_Directions_
Once the line holding "4.Creo il nuovo elemento da mettere nel dom" is found in the listing below, write it out and each later line exactly, up to and including the one holding "第3条 (選考委員と役員・監".
——————————
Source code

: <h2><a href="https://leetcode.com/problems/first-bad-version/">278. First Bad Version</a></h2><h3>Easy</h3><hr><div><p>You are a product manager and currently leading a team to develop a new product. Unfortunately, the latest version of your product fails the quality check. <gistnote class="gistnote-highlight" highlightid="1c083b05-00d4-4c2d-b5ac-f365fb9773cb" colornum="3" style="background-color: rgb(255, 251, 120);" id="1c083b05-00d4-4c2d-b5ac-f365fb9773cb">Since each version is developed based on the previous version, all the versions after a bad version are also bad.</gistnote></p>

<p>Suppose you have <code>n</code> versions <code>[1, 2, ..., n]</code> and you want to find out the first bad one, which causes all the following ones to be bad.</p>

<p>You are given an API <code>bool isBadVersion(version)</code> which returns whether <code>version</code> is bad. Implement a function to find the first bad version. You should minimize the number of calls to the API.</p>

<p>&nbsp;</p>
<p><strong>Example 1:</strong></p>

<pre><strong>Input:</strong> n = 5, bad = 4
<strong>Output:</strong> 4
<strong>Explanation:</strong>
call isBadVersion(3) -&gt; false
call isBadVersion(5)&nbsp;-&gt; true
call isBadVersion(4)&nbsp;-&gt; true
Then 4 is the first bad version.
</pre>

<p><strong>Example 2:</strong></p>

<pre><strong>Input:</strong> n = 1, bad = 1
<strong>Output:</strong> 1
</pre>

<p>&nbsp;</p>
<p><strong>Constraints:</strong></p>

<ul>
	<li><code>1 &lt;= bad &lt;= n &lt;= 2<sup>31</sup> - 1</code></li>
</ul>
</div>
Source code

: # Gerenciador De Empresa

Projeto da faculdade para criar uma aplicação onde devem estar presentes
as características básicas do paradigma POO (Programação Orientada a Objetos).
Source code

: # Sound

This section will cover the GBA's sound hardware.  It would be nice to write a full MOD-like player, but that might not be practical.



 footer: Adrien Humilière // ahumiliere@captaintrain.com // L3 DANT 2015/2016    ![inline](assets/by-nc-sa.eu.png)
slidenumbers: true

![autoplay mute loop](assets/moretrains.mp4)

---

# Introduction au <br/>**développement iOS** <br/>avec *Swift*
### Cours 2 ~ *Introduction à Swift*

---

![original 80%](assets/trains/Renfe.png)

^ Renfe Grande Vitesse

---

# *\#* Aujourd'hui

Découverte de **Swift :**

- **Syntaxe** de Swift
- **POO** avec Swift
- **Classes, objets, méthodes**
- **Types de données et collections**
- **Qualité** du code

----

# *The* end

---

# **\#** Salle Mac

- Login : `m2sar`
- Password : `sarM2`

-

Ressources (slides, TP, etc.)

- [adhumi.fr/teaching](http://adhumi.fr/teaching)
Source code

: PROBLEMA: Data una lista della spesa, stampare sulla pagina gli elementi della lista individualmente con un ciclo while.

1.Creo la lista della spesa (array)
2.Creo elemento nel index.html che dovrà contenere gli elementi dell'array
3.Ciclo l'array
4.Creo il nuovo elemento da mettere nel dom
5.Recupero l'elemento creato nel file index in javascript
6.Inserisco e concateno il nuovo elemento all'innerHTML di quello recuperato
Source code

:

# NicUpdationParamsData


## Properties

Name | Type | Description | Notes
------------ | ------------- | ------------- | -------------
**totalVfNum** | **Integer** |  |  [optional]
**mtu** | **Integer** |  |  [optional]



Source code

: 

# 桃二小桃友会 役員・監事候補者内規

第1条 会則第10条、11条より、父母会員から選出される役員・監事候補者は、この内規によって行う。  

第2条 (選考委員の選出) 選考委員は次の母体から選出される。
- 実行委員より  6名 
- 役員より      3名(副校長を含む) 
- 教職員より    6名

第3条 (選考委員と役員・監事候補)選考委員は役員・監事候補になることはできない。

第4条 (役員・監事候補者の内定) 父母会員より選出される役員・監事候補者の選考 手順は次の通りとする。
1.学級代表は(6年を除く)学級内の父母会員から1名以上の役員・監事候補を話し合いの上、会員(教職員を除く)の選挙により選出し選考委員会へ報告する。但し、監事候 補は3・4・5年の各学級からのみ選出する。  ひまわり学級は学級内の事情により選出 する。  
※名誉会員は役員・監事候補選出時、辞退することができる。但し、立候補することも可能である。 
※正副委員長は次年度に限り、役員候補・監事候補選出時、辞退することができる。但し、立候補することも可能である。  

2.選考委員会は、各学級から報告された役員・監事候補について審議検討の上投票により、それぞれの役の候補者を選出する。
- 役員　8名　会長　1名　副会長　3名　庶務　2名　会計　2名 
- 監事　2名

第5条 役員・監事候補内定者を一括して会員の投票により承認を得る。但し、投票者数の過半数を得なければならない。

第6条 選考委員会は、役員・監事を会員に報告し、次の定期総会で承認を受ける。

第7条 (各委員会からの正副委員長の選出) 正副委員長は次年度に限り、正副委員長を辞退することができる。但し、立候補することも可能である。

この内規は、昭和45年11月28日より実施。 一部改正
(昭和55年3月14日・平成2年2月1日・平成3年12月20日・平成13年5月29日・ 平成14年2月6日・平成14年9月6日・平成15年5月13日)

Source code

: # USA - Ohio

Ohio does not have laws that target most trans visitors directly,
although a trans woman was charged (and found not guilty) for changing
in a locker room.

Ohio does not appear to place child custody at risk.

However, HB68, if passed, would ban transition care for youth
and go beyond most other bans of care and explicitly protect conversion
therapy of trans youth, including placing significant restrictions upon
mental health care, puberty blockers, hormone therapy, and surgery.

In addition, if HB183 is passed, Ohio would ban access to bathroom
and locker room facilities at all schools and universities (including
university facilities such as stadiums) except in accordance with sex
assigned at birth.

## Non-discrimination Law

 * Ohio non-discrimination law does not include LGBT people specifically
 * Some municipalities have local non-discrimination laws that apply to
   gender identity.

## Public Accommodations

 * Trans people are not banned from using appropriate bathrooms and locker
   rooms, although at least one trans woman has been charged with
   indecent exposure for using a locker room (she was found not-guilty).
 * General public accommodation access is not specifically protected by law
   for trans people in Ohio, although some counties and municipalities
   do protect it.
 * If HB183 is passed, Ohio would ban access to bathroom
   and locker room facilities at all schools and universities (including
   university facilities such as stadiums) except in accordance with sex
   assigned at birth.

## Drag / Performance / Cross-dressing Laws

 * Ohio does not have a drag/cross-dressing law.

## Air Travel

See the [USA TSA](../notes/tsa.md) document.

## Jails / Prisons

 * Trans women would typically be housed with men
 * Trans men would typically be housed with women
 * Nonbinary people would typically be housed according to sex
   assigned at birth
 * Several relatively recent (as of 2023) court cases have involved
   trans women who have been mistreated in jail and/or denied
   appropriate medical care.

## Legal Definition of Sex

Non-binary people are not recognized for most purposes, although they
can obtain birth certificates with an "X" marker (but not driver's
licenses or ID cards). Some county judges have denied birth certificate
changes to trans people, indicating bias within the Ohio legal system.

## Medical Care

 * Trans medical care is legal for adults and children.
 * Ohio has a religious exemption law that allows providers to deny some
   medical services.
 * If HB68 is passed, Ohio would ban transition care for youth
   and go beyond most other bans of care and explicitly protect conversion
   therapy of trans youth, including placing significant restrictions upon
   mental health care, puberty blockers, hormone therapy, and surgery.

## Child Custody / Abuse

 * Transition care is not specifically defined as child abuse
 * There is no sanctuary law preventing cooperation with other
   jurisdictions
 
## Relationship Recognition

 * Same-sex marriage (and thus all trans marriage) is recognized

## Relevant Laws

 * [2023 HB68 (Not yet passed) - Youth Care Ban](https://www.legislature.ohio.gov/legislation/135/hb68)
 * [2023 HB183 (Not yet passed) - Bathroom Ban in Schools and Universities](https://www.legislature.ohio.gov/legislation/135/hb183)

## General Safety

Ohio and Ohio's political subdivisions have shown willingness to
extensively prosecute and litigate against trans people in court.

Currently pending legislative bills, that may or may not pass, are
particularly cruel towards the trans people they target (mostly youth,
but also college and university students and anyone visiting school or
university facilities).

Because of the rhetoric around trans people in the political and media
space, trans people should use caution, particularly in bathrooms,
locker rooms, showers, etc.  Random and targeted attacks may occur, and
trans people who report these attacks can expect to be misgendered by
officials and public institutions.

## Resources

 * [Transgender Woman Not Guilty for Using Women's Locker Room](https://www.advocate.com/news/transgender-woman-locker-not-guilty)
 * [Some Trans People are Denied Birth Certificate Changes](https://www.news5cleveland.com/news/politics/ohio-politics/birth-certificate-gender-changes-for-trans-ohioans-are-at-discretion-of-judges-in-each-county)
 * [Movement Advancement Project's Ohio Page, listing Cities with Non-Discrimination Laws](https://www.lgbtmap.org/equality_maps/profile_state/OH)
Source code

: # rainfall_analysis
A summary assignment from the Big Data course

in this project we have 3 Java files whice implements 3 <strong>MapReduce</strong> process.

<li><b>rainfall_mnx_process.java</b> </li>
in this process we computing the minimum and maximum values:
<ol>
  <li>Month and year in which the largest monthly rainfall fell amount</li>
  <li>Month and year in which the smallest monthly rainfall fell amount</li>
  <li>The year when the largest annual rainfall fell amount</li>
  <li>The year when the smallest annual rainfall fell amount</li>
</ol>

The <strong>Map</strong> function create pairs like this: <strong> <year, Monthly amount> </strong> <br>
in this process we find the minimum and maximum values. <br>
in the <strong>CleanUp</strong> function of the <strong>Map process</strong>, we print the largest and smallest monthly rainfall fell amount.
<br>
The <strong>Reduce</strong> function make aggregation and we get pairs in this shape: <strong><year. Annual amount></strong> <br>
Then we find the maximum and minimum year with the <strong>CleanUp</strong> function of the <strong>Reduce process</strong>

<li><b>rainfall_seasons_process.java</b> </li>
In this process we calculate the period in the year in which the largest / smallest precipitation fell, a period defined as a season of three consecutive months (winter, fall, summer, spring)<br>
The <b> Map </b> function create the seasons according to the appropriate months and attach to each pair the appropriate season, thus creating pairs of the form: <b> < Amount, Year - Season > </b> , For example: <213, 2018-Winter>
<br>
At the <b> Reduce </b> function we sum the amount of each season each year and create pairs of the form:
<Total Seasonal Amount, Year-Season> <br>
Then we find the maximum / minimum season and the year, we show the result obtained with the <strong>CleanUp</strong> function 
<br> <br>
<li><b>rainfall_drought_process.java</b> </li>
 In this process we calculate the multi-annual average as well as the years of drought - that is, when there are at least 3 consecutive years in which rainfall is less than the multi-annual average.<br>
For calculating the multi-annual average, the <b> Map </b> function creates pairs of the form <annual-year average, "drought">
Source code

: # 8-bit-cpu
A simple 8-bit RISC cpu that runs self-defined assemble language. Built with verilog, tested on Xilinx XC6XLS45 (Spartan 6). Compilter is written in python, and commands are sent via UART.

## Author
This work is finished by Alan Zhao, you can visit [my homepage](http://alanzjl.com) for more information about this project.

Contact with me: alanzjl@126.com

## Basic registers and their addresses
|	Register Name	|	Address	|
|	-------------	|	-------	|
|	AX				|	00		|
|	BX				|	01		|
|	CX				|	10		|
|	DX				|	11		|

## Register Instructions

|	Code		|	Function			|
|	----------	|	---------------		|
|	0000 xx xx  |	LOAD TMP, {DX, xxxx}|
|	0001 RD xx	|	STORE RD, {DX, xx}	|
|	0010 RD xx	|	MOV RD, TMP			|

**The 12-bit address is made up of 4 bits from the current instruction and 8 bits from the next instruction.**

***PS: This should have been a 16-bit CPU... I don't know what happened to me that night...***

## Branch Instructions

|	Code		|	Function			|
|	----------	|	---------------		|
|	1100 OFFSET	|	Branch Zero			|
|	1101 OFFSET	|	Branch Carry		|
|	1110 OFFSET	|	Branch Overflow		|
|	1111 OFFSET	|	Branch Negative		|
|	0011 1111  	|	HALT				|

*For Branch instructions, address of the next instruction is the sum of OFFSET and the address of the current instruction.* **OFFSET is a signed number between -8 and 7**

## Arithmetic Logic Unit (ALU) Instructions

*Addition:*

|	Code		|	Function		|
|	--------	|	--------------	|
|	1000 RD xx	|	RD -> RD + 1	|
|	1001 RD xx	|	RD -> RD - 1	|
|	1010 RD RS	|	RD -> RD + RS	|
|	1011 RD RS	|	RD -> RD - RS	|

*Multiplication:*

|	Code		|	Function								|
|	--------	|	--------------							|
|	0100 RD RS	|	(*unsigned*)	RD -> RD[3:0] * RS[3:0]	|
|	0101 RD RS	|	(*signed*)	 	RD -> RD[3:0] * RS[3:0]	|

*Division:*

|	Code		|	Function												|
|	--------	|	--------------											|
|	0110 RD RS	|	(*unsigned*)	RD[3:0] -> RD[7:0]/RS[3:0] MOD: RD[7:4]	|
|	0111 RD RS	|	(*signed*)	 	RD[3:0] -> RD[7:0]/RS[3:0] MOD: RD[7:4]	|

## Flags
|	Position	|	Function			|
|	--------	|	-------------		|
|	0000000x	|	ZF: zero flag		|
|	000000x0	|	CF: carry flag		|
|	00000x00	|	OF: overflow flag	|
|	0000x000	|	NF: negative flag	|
——————————
_Result for this exercise_
4.Creo il nuovo elemento da mettere nel dom
5.Recupero l'elemento creato nel file index in javascript
6.Inserisco e concateno il nuovo elemento all'innerHTML di quello recuperato
Source code

:

# NicUpdationParamsData


## Properties

Name | Type | Description | Notes
------------ | ------------- | ------------- | -------------
**totalVfNum** | **Integer** |  |  [optional]
**mtu** | **Integer** |  |  [optional]



Source code

: 

# 桃二小桃友会 役員・監事候補者内規

第1条 会則第10条、11条より、父母会員から選出される役員・監事候補者は、この内規によって行う。  

第2条 (選考委員の選出) 選考委員は次の母体から選出される。
- 実行委員より  6名 
- 役員より      3名(副校長を含む) 
- 教職員より    6名

第3条 (選考委員と役員・監事候補)選考委員は役員・監事候補になることはできない。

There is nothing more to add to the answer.